Çapamız, çengelimiz, Ankaramız, ilk Frigler döneminde yüzüne bakılır hale gelmiş; öyle anlıyoruz tarih kayıtlarından. Frigler, Ankara’ya iyi davranmış, özgün bir uygarlığın merkezi haline getirmiş, hiçbir kötülükleri dokunmadan da tarih sahnesinden çekilmiştir. Frigler’le ilgili tarihi kayıt kıtlığı, onları tarih sahnesinden silenlerin marifeti olmalı.
- Efendim, bu tabletleri ne yapalım? Çivi yazısı bunlar!
- Oğlum, ben uygarlığını yakıp, yıkıyorum adamların, sen bana ne soruyorsun. Götür, yol yapın, duvar yapın!
Unutmaz
Ankara, tarihi kayıtlardaki derin boşluklara karşın, Frigler’i anımsıyor hala. Anadolu Medeniyetleri Müzesi ve Gordion’dan, 2800 yıl sonra, selamlıyor Frigler’i. İyiyi unutmuyor!
‘Çengel’in, sonraki parlak dönemiyse Roma İmparatorluğu’na denk gelir. Askeri ve ticari önemini kavrayan imparator Agustus, Ankara’yı, taşra örgütünün başkenti yapar. İmar eder, zenginleştirir, 2 bin yıl önce 100 bin nüfuslu bir kente dönüştürür. Arkasından gelenler de değerini bilir, son nefesine kadar Ankara’ya verdiği önemi azaltmaz Romalılar. Ankara, gecikmiş kazıları ve yeni keşfettiği eserleriyle Roma Dönemi’ni, hafızasındaki yerine oturtmaya çalışarak gösterir vefasını. Unutmaz, binlerce yıl geçse de.

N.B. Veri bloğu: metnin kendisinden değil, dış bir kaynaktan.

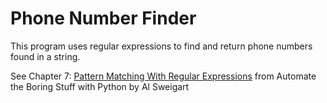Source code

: # Phone Number Finder

This program uses regular expressions to find and return phone numbers found in a string.

See Chapter 7: [Pattern Matching With Regular Expressions](https://automatetheboringstuff.com/2e/chapter7/) from Automate the Boring Stuff with Python by Al Sweigart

Selçuklu ve Osmanlı, Frig ve Roma Dönemleri’ne benzer sıçramalar yaşatamamıştır Ankara’ya. İmparatorluk çapına göre, cılız kalmıştır yatırımlar. Ancak Selçuklu’nun sonuyla Osmanlı’nın başlangıcı arasındaki sorunlu dönemde, Ahilik Örgütü’nün kuruluşuna ev sahipliği yapmıştır Ankara. Ahiliğin özeti; beylik ya da imparatorluk sınırları içinde bir kez sahtekarlık yapabilmek zorunda kalmaktır. Değil ikincisine fırsat kalması, beyliği, imparatorluğu, gönüllü terk ediyorsunuz; öyle bir ağ Ahilik. 650 yıl sonra, en çok sahtekarlık yapanın alkışlandığı günlerde, anmadan geçemedim!
Son ve En Büyük Yükseliş
Ve Ankara, en büyük ve tarihi sıçrayışını yapar: 27 Aralık 1919’da Mustafa Kemal ve arkadaşlarının Ankara’ya gelişiyle bir milletin ve coğrafyanın kaderi değişir. Frigler’le bir kısmını, Romalılar’la bir kısmını daha kullandığı enerjisi, 1923’te, Başkent oluşuyla coşar, çağlar adeta. ‘Çengel’, bütün sökükleri dikmek için seferber olur. 30 binden 5 milyon nüfusa ulaşır. Bozkır, yeşillenir, renklenir. Genç Cumhuriyet, en zor zamanında Ankara’nın tarihine sahip çıkar, tarihe mal olacak eserler üretir.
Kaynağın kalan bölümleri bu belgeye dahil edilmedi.